Additionally, these services were rendered in commerce. The provision of services to interstate customers is sufficient to show that the services were rendered in commerce. See Larry Harmon Pictures Corp. v. Williams Rest. Corp., 929 F.2d 662, 666 (Fed.Cir .1991); Application of Gastown, Inc., 326 F.2d 780, 782–83 (C.C.P .A.1964). A map in evidence demonstrates that Patsy's Pizzeria is easily accessible from several nearby interstate highways. Numerous articles about Patsy's Pizzeria were also in evidence, including one from the New York Times, which undoubtedly extends to an interstate audience. Furthermore, reviews for Patsy's Pizzeria from guides such as the 2003 Not For Tourists Guide to New York City and the 2004 Zagat Survey for New York City Restaurants were also entered into evidence. Finally, there was testimony that cab drivers knew where Patsy's Pizzeria was, that people “[came] from all over” to go there, and even that pizza was shipped to the west coast. Thus, the district court properly instructed the jury to find that appellees used their mark in interstate commerce as a matter of law.
2) Denial of Attorneys' Fees
Patsy's Italian Restaurant appeals the district court's denial of its request for attorneys' fees. Patsy's Italian Rest. IV, 575 F.Supp.2d at 471. Section 35(a) of the Lanham Act, codified as amended at 15 U.S.C. § 1117(a), provides that “[t]he court in exceptional cases may award reasonable attorney fees to the prevailing party.” Thus, in order to be entitled to attorneys' fees, the party must be the “prevailing party” and the case must be “exceptional,” or, in other words, involve fraud, bad faith, or willful infringement. Patsy's Brand III, 317 F.3d at 221. Even then the statute provides only that the district court “may” award attorneys' fees. See 15 U.S.C. § 1117(a). As a result, we review the district court's decision for an abuse of discretion. See Quaker State Oil Refining Corp. v. Kooltone, Inc., 649 F.2d 94, 95–96 (2d Cir.1981) (per curiam).
Appellants argue that the district court erred because it held that they were not a prevailing party. We disagree with that characterization of the district court's holding. To be sure, some of the district court's statements, if read in isolation, could be read to suggest that appellants were not a prevailing party. However, the district court explicitly exercised its discretion not to award. See Patsy's Italian Rest. IV, 575 F.Supp.2d at 471 (“[T]he Court does not find this case is so ‘exceptional’ as to justify an award of attorneys' fees 25․ The Court thus exercises its discretion and denies Plaintiffs' motion for attorneys' fees.”).

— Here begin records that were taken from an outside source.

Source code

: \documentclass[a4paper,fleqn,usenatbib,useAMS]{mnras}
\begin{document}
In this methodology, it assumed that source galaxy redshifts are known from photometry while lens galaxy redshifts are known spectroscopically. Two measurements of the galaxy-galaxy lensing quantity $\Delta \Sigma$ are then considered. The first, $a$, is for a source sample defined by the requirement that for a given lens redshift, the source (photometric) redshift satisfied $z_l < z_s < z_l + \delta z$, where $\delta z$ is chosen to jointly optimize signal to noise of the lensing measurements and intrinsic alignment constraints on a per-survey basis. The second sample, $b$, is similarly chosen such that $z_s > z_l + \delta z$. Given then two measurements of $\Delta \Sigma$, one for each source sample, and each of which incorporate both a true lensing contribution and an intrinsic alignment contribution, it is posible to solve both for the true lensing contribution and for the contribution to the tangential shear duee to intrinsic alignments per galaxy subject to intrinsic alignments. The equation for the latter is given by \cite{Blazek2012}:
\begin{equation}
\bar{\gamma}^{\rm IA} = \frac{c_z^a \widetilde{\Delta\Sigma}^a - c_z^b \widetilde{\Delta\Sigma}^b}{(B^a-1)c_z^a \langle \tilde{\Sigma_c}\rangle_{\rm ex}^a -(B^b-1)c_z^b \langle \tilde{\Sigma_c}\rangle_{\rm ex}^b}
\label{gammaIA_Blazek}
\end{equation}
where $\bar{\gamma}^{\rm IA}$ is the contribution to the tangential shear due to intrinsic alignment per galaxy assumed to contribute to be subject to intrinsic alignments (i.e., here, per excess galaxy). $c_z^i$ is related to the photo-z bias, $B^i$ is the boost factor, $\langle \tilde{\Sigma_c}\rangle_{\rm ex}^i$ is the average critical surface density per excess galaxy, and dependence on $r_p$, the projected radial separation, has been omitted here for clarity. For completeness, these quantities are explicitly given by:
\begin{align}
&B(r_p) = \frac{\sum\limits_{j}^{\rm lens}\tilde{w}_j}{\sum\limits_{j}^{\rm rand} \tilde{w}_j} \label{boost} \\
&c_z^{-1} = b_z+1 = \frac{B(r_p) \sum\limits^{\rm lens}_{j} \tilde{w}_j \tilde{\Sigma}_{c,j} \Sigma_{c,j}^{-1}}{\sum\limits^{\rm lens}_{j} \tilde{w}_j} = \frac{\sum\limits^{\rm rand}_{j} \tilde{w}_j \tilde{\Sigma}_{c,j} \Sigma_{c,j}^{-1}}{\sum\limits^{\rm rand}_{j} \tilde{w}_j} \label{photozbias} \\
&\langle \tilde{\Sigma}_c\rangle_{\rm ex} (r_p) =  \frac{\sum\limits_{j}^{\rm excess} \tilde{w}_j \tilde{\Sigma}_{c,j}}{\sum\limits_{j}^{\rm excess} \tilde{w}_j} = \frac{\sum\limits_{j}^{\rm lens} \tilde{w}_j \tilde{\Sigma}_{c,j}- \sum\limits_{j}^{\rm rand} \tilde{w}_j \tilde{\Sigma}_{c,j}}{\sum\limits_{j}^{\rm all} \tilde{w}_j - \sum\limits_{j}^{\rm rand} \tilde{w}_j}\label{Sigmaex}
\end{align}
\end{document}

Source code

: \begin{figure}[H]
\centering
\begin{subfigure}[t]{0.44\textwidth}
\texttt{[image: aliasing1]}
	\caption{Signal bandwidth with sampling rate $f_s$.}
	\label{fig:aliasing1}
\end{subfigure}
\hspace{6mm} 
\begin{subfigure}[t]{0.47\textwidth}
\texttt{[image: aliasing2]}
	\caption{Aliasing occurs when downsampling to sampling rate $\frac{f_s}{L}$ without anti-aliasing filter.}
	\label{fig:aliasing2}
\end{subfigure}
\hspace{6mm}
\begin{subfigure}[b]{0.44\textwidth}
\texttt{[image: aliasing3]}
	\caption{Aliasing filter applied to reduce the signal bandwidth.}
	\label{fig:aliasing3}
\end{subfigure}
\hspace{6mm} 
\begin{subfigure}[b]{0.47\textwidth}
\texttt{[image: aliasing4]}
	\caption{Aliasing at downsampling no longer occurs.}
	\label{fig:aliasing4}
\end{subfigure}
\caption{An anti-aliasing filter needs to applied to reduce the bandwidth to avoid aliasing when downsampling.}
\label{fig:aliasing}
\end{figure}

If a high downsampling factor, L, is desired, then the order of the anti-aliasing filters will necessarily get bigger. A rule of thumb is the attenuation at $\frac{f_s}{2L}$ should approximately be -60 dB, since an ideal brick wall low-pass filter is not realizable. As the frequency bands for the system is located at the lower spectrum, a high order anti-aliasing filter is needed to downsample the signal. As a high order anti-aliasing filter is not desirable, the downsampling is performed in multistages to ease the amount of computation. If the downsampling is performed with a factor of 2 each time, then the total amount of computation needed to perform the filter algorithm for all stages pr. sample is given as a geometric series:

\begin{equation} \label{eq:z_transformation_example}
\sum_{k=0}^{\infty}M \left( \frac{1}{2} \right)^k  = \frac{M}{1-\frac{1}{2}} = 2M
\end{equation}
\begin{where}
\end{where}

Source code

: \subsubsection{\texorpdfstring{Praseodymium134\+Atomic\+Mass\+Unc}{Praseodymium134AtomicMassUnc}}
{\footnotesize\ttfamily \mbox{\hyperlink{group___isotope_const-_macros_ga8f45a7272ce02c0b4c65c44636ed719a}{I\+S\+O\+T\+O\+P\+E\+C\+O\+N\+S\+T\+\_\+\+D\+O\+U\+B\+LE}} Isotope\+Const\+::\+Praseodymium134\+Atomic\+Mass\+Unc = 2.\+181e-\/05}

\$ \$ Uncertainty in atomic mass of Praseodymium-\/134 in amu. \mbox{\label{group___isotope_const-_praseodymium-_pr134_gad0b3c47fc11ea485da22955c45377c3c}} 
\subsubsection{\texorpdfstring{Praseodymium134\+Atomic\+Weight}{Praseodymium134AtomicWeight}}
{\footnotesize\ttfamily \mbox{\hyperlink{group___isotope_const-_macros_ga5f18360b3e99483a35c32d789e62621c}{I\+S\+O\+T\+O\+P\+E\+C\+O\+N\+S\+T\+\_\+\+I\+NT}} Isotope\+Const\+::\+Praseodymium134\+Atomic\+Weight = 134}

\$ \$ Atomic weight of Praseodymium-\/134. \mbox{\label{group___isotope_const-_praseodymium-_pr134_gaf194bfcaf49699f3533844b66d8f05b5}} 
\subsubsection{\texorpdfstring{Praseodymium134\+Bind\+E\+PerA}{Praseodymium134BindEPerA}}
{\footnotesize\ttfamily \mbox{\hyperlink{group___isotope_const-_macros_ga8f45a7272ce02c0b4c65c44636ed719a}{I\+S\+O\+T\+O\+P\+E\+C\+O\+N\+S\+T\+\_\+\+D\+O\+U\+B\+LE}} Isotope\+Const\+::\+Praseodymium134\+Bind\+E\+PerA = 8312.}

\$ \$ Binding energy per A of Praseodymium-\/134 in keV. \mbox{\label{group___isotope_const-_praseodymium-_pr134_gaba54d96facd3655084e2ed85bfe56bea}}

Given the facts of this case and the mixed outcome of the litigation, the district court clearly did not abuse its discretion in so ruling.6
b) Patsy's Pizzeria's Cross–Appeal: Merits
1) Limitation of Appellees' Rights to Pizzeria Services
Patsy's Pizzeria argues that the district court erred by including the distinction between general restaurant services and pizzeria services in the jury instructions and special verdict sheet when no definition of pizzeria services was offered.7 It asserts that the lack of a definition is particularly important because it misled the jury into believing this distinction is recognized at law, and the jury's special verdicts on many of the issues turned on the definition of pizzeria services. We disagree. The court was not obliged to define pizzeria services for the jury because the jury was capable of determining the meaning of that term, which is neither technical nor ambiguous. United States v. Morris, 928 F .2d 504, 511 (2d Cir.1991) ( “Since the word is of common usage, without any technical or ambiguous meaning, the Court was not obliged to instruct the jury on its meaning.”) (citing United States v. Chenault, 844 F.2d 1124, 1131 (5th Cir.1988).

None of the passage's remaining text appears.